The intermediate lesson of a few shots at small birds may be given; but this plan throughout must be adopted at game, and continued, in the first instance, till the pupil has quite divested himself of all tremor at the springing of a covey, and observed in the last, till most of his charges of shot have proved fatal to the birds. If he begins with both eyes open, he will save himself the trouble of learning to shoot so afterwards. An aim thus, from the right shoulder, comes to the same point as one taken with the left eye shut, and it is the most ready method of shooting quick.

Be careful to remind him (as a beginner) to keep his gun moving, as follows: before an object, crossing; full high for a bird rising up, or flying away very low; and between the ears of hares and rabbits running straight away. All this, of course, in proportion to the distance; and if we consider the velocity with which a bird flies, we shall rarely err by firing, when at forty yards, at least five or six inches before it. Till the pupil is au fait in all this, he will find great assistance from the sight, which he should have precisely on the intended point, when he fires. He will thus, by degrees, attain the art of killing his game in good style, which is to fix his eyes on the object, and fire the moment he has brought up the gun. He may then ultimately acquire the knack of killing snap shots, and bring down a November bird the moment it tops the stubble, or a rabbit popping into a furze-brake, with more certainty than he was once used to shoot a young grouse in August, or a partridge in September.
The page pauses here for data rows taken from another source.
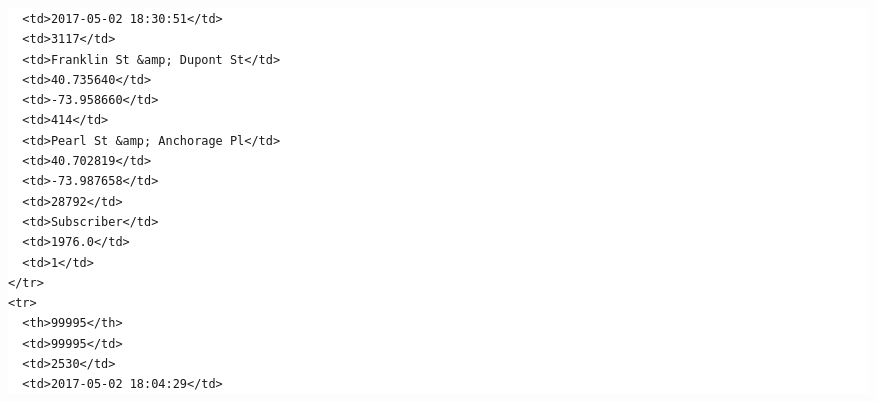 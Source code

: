       <td>2017-05-02 18:30:51</td>
      <td>3117</td>
      <td>Franklin St &amp; Dupont St</td>
      <td>40.735640</td>
      <td>-73.958660</td>
      <td>414</td>
      <td>Pearl St &amp; Anchorage Pl</td>
      <td>40.702819</td>
      <td>-73.987658</td>
      <td>28792</td>
      <td>Subscriber</td>
      <td>1976.0</td>
      <td>1</td>
    </tr>
    <tr>
      <th>99995</th>
      <td>99995</td>
      <td>2530</td>
      <td>2017-05-02 18:04:29</td>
Many begin with very quick shooting, and kill admirably well, but are often apt not to let their birds fly before they put up their guns, and therefore dreadfully mangle them, and, I have already observed, are not such every-day shots as those who attain their rapid execution on a slow and good principle.


As shots in the field, at game, Mr. Jenkins, near Petworth, Sussex, and Cottingham, who was formerly gamekeeper to Lord Roos, are perhaps the best. The former has killed twenty brace of partridges in a day, at forty shots, without selecting the shots, but took them fairly as they happened; and in four days’ shooting, has never missed. The latter I was out with when he killed, in two days, forty-three successive shots (many of them in covert) at partridge, pheasant, woodcock, and hare; and his style of shooting, when open, and he could give time, was most regularly deliberate.